Management of toxicities
ALK inhibitors are generally well tolerated, but they can be associated with significant toxicities that may necessitate dose adjustments or, in some cases, discontinuation of treatment.
Pulmonary toxicity can occur with any of the ALK inhibitors, though it appears to be more frequent with brigatinib. In clinical studies, 4% of patients receiving brigatinib experienced pulmonary toxicity, with grade 3–4 toxicity observed in 3% of patients. Brigatinib is also associated with a distinct early-onset pulmonary toxicity. To mitigate this risk, brigatinib treatment is often initiated at a lower dose of 90 mg for the first seven days, followed by an increase to 180 mg daily if tolerated. If pulmonary toxicity is suspected, brigatinib should be paused to allow for timely evaluation and appropriate management.
Grade 1–2 myalgias are relatively common in patients receiving alectinib, affecting around 16% of patients. While myalgias often resolve without the need to interrupt treatment, in some cases, a dose reduction may be necessary.
Lorlatinib, on the other hand, is associated with elevated cholesterol and triglyceride levels, with hypercholesterolemia occurring in 70% of patients and hypertriglyceridemia in 64%. These lipid abnormalities should be managed using HMG-CoA reductase inhibitors, such as rosuvastatin, for cholesterol control, and fibrates for managing triglycerides.

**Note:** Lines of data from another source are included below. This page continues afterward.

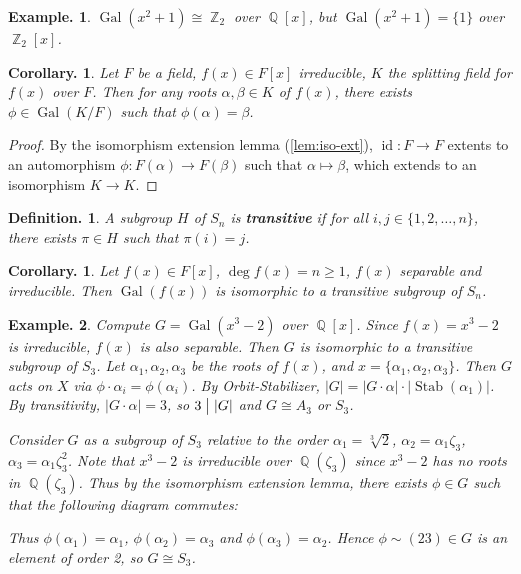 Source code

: \documentclass[11pt, a4paper]{memoir}
\DeclareMathOperator{\Q}{{\mathbb{Q}}}
\DeclareMathOperator{\Z}{{\mathbb{Z}}}
\newcommand{\mbf}[1]{{\boldmath\bfseries #1}}
\renewcommand{\div}{\bigm|}
\theoremstyle{change}
\newtheorem{corollary}[theorem]{Corollary.}
\theoremstyle{plain}
\theoremstyle{nonumberplain}
\newtheorem{definition}{Definition.}
\newtheorem{example}{Example.}
\newtheorem{proof}{Proof}
\DeclareMathOperator{\Gal}{Gal}
\DeclareMathOperator{\id}{id}
\DeclareMathOperator{\Stab}{Stab}
\numberwithin{equation}{section}
\begin{document}
\begin{example}
    $\Gal(x^2+1)\cong\Z_2$ over $\Q[x]$, but $\Gal(x^2+1)=\{1\}$ over $\Z_2[x]$.
\end{example}
\begin{corollary}
    Let $F$ be a field, $f(x)\in F[x]$ irreducible, $K$ the splitting field for $f(x)$ over $F$.
    Then for any roots $\alpha,\beta\in K$ of $f(x)$, there exists $\phi\in\Gal(K/F)$ such that $\phi(\alpha)=\beta$.
\end{corollary}
\begin{proof}
    By the isomorphism extension lemma (\cref{lem:iso-ext}), $\id:F\to F$ extents to an automorphism $\phi:F(\alpha)\to F(\beta)$ such that $\alpha\mapsto\beta$, which extends to an isomorphism $K\to K$.
\end{proof}
\begin{definition}
    A subgroup $H$ of $S_n$ is \mbf{transitive} if for all $i,j\in\{1,2,\ldots,n\}$, there exists $\pi\in H$ such that $\pi(i)=j$.
\end{definition}
\begin{corollary}
    Let $f(x)\in F[x]$, $\deg f(x)=n\geq 1$, $f(x)$ separable and irreducible.
    Then $\Gal(f(x))$ is isomorphic to a transitive subgroup of $S_n$.
\end{corollary}
\begin{example}
    Compute $G=\Gal(x^3-2)$ over $\Q[x]$.
    Since $f(x)=x^3-2$ is irreducible, $f(x)$ is also separable.
    Then $G$ is isomorphic to a transitive subgroup of $S_3$.
    Let $\alpha_1,\alpha_2,\alpha_3$ be the roots of $f(x)$, and $x=\{\alpha_1,\alpha_2,\alpha_3\}$.
    Then $G$ acts on $X$ via $\phi\cdot\alpha_i=\phi(\alpha_i)$.
    By Orbit-Stabilizer, $|G|=|G\cdot\alpha|\cdot|\Stab(\alpha_1)|$.
    By transitivity, $|G\cdot\alpha|=3$, so $3\div|G|$ and $G\cong A_3$ or $S_3$.

    Consider $G$ as a subgroup of $S_3$ relative to the order $\alpha_1=\sqrt[3]{2}$, $\alpha_2=\alpha_1\zeta_3$, $\alpha_3=\alpha_1\zeta_3^2$.
    Note that $x^3-2$ is irreducible over $\Q(\zeta_3)$ since $x^3-2$ has no roots in $\Q(\zeta_3)$.
    Thus by the isomorphism extension lemma, there exists $\phi\in G$ such that the following diagram commutes:
    \begin{center}
    \end{center}
    Thus $\phi(\alpha_1)=\alpha_1$, $\phi(\alpha_2)=\alpha_3$ and $\phi(\alpha_3)=\alpha_2$.
    Hence $\phi\sim(23)\in G$ is an element of order 2, so $G\cong S_3$.
\end{example}
\end{document}
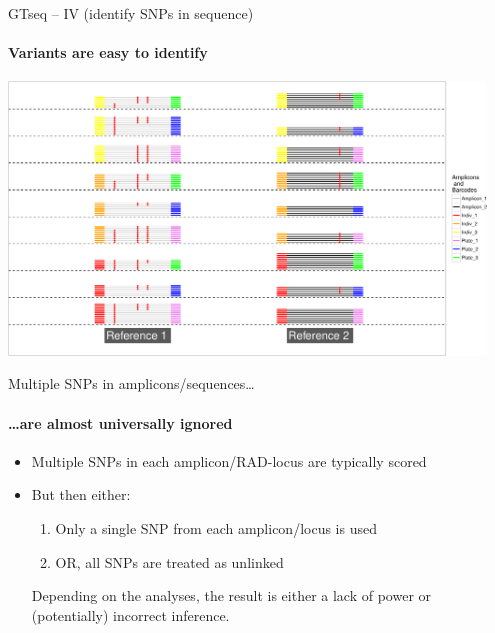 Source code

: \documentclass[letter,graphicx]{beamer}
\begin{document}
\begin{frame}{GTseq -- IV (identify SNPs in sequence)}
\framesubtitle{Variants are easy to identify}
\begin{center}
\includegraphics[width=0.95\textwidth]{figs/gtseq-snps-crop.pdf}
\end{center}
\end{frame}




\begin{frame}{Multiple SNPs in amplicons/sequences\ldots}
\framesubtitle{\ldots are almost universally ignored }
\begin{itemize}
\item Multiple SNPs in each amplicon/RAD-locus are typically scored
\item But then either:
\begin{enumerate}
\item Only a single SNP from each amplicon/locus is used
\item OR, all SNPs are treated as unlinked
\end{enumerate}
Depending on the analyses, the result is either a lack of power or (potentially) incorrect inference.
\end{itemize}
\end{frame}
\end{document}
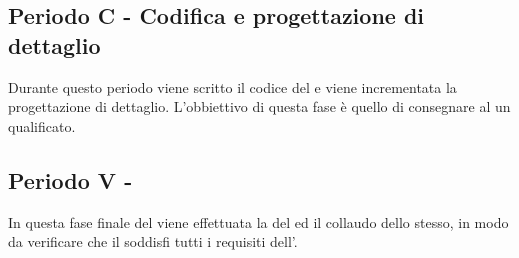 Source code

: \documentclass[./PianoDiProgetto.tex]{subfiles}
\begin{document}
  \subsection{Periodo C - Codifica e progettazione di dettaglio}

  Durante questo periodo viene scritto il codice del  e viene incrementata la progettazione di dettaglio. L'obbiettivo di questa fase è quello di consegnare al  un  qualificato.

  \subsection{Periodo V - }

  In questa fase finale del  viene effettuata la  del  ed il
  collaudo dello stesso, in modo da verificare che il  soddisfi tutti i requisiti
  dell'\ARdoc. 
\end{document}
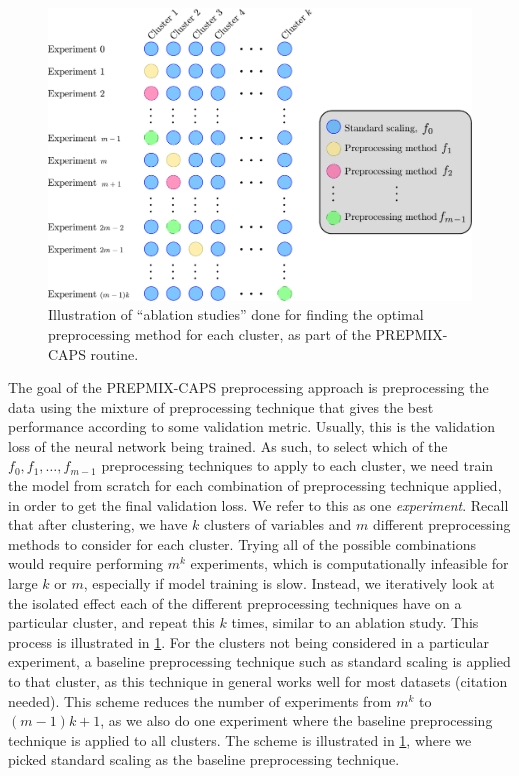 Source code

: \documentclass{statsmsc}
\begin{document}
{\begin{figure}[htp]
    \begin{center}
        \includegraphics[width=\textwidth]{diagrams/prepmix-diagram.pdf}
    \end{center}
    \caption{Illustration of ``ablation studies'' done for finding the optimal preprocessing method
    for each cluster, as part of the \ac{PREPMIX-CAPS} routine.}
    \label{fig:prepmix}
\end{figure}

The goal of the \ac{PREPMIX-CAPS} preprocessing approach is preprocessing the
data using the mixture of preprocessing technique that gives the best
performance according to some validation metric. Usually, this is the
validation loss of the neural network being trained. As such, to select which
of the $f_0, f_1,\dots,f_{m-1}$ preprocessing techniques to apply to each
cluster, we need train the model from scratch for each combination of
preprocessing technique applied, in order to get the final validation loss.
We refer to this as one \textit{experiment}.
Recall that after clustering, we have $k$ clusters of variables and $m$ different
preprocessing methods to consider for each cluster. Trying all of the possible
combinations would require performing $m^k$ experiments, which is
computationally infeasible for large $k$ or $m$, especially if model training
is slow. Instead, we iteratively look at the isolated effect each of the
different preprocessing techniques have on a particular cluster, and repeat
this $k$ times, similar to an ablation study. This process is illustrated in
\cref{fig:prepmix}. For the clusters not being
considered in a particular experiment, a baseline preprocessing technique such
as standard scaling is applied to that cluster, as this technique in general
works well for most datasets (citation needed). This scheme reduces the number
of experiments from $m^k$ to $(m-1)k+1$, as we also do one experiment where the
baseline preprocessing technique is applied to all clusters. The scheme is
illustrated in \cref{fig:prepmix}, where we picked standard scaling as the
baseline preprocessing technique.

}
\end{document}
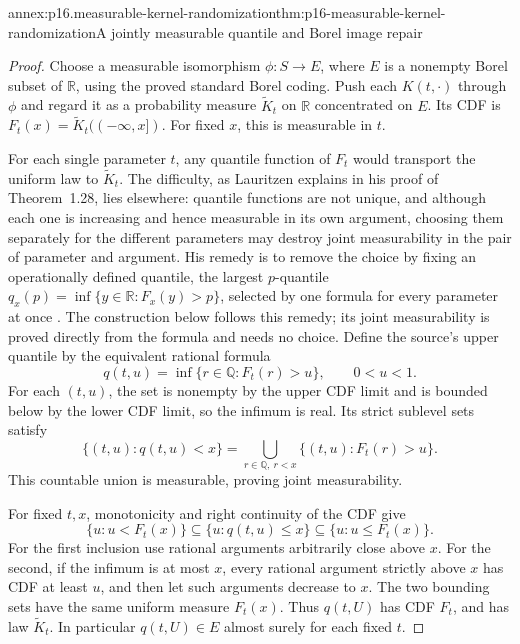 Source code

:\begin{annexitem}{annex:p16.measurable-kernel-randomization}{thm:p16-measurable-kernel-randomization}{A jointly measurable quantile and Borel image repair}
\begin{proof}
Choose a measurable isomorphism \(\phi:S\to E\), where \(E\) is a
nonempty Borel subset of \(\mathbb R\), using the proved standard
Borel coding. Push each \(K(t,\cdot)\) through \(\phi\) and regard
it as a probability measure \(\widetilde K_t\) on \(\mathbb R\)
concentrated on \(E\). Its CDF is
\(F_t(x)=\widetilde K_t(( -\infty,x])\). For fixed \(x\), this
is measurable in \(t\).

For each single parameter \(t\), any quantile function of \(F_t\) would
transport the uniform law to \(\widetilde K_t\). The difficulty, as
Lauritzen explains in his proof of Theorem~1.28, lies elsewhere: quantile
functions are not unique, and although each one is increasing and hence
measurable in its own argument, choosing them separately for the
different parameters may destroy joint measurability in the pair of
parameter and argument. His remedy is to remove the choice by fixing an
operationally defined quantile, the largest \(p\)-quantile
\(q_x(p)=\inf\{y\in\mathbb R:F_x(y)>p\}\), selected by one formula for
every parameter at once
\cite[Theorem~1.28 and its proof, pp.~19--20]{Lauritzen2019GraphicalLectures2020}.
The construction below follows this remedy; its joint measurability is
proved directly from the formula and needs no choice. Define the source's
upper quantile by the equivalent rational formula
\[
 q(t,u)=\inf\{r\in\mathbb Q:F_t(r)>u\},\qquad 0<u<1.
\]
For each \((t,u)\), the set is nonempty by the upper CDF limit and
is bounded below by the lower CDF limit, so the infimum is real.
Its strict sublevel sets satisfy
\[
 \{(t,u):q(t,u)<x\}
   =\bigcup_{r\in\mathbb Q,\ r<x}\{(t,u):F_t(r)>u\}.
\]
This countable union is measurable, proving joint measurability.

For fixed \(t,x\), monotonicity and right continuity of the CDF give
\[
 \{u:u<F_t(x)\}\subseteq\{u:q(t,u)\leq x\}
                  \subseteq\{u:u\leq F_t(x)\}.
\]
For the first inclusion use rational arguments arbitrarily close above
\(x\). For the second, if the infimum is at most \(x\), every rational
argument strictly above \(x\) has CDF at least \(u\), and then let
such arguments decrease to \(x\). The two bounding sets have the same
uniform measure \(F_t(x)\). Thus \(q(t,U)\) has CDF \(F_t\), and
has law \(\widetilde K_t\). In particular \(q(t,U)\in E\) almost
surely for each fixed \(t\).


\end{proof}
\end{annexitem}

The enhanced CNS penetration of lorlatinib is linked to a higher incidence of CNS-related side effects. It is crucial to have proactive discussions with patients and their families about the potential cognitive and mood-related side effects. Reassuring patients that these side effects often resolve or improve with dose reduction or temporary treatment interruption can help manage expectations and improve treatment adherence.